From the records below, please repeat exactly the line that has "Solana provides a", the line that has "## 🏗️ Gaming Architecture on Solana", and every line between them, and nothing else.
[Start of section]
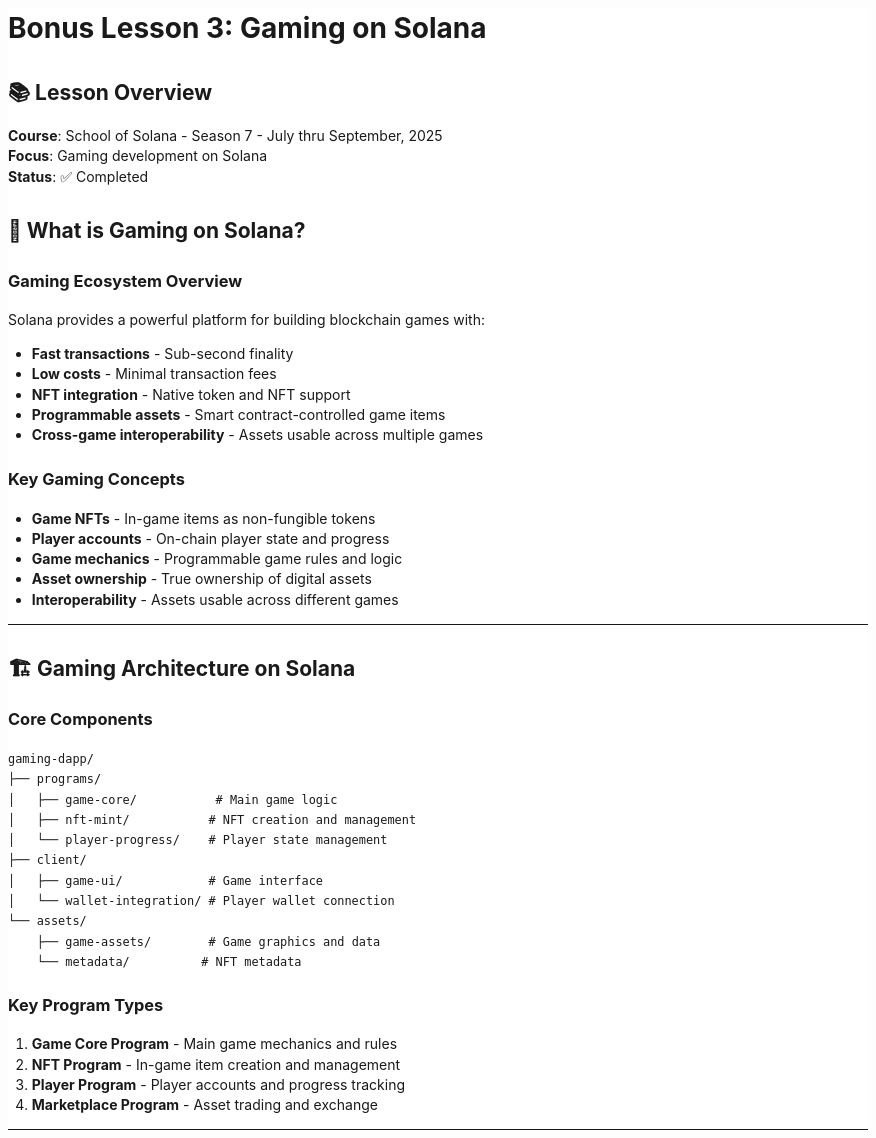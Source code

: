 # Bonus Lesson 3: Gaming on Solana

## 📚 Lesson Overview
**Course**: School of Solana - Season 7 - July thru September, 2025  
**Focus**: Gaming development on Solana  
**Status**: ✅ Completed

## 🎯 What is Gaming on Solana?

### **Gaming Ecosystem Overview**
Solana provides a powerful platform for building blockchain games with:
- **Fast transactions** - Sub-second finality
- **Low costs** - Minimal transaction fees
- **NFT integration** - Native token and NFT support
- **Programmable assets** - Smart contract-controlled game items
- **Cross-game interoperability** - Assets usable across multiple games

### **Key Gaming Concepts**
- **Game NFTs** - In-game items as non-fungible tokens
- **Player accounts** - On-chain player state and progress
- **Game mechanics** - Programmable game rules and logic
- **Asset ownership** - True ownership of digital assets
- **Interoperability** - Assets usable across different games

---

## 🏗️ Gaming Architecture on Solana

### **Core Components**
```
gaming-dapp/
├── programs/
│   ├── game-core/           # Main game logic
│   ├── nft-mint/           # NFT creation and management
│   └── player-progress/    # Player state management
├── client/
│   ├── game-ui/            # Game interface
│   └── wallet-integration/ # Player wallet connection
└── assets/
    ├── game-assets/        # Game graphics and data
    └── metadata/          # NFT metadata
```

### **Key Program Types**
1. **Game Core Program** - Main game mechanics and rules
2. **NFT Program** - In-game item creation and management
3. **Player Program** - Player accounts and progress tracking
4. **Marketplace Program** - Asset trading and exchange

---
[End of section]
[Start of section]
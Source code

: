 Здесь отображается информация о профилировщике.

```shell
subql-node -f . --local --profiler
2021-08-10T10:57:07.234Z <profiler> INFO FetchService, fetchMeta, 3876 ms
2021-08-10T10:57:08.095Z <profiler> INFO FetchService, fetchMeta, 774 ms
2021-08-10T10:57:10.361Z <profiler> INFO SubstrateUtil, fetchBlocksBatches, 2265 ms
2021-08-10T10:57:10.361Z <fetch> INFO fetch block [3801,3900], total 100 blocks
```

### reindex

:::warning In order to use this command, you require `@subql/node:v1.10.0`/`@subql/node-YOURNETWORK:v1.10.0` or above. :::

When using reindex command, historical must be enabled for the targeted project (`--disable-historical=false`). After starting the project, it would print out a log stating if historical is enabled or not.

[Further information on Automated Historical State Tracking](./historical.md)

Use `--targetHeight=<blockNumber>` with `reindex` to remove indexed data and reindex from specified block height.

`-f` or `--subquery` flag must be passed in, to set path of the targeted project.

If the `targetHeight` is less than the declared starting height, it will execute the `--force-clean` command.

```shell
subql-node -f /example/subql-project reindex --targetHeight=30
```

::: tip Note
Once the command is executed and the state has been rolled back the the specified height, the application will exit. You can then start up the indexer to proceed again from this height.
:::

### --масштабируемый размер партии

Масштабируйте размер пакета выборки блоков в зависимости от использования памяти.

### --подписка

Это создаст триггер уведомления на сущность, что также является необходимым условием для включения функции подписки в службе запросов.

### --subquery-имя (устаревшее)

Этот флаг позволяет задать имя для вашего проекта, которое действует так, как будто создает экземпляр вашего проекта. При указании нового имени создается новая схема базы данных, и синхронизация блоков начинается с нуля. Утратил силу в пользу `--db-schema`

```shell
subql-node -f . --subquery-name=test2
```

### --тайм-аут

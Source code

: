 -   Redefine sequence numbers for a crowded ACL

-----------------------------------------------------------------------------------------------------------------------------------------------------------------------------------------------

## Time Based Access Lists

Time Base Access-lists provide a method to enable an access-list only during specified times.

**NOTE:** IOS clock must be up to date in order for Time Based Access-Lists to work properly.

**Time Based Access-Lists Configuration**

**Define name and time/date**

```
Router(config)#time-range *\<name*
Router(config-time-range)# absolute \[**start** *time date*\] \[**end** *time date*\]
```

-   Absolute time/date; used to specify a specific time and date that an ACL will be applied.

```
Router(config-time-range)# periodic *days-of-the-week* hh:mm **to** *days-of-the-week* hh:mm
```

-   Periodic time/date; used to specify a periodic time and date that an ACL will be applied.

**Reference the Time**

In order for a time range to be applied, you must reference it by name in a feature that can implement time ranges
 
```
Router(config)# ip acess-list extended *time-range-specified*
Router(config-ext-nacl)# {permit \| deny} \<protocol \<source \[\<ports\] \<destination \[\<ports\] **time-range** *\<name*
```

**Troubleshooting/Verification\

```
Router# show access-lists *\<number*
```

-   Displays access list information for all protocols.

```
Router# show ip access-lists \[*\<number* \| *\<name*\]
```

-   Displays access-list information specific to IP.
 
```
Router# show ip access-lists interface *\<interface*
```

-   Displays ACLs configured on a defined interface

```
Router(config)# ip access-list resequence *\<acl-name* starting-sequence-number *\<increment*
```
[End of section]
* **TASK OUTPUT**:
Solana provides a powerful platform for building blockchain games with:
- **Fast transactions** - Sub-second finality
- **Low costs** - Minimal transaction fees
- **NFT integration** - Native token and NFT support
- **Programmable assets** - Smart contract-controlled game items
- **Cross-game interoperability** - Assets usable across multiple games

### **Key Gaming Concepts**
- **Game NFTs** - In-game items as non-fungible tokens
- **Player accounts** - On-chain player state and progress
- **Game mechanics** - Programmable game rules and logic
- **Asset ownership** - True ownership of digital assets
- **Interoperability** - Assets usable across different games

---

## 🏗️ Gaming Architecture on Solana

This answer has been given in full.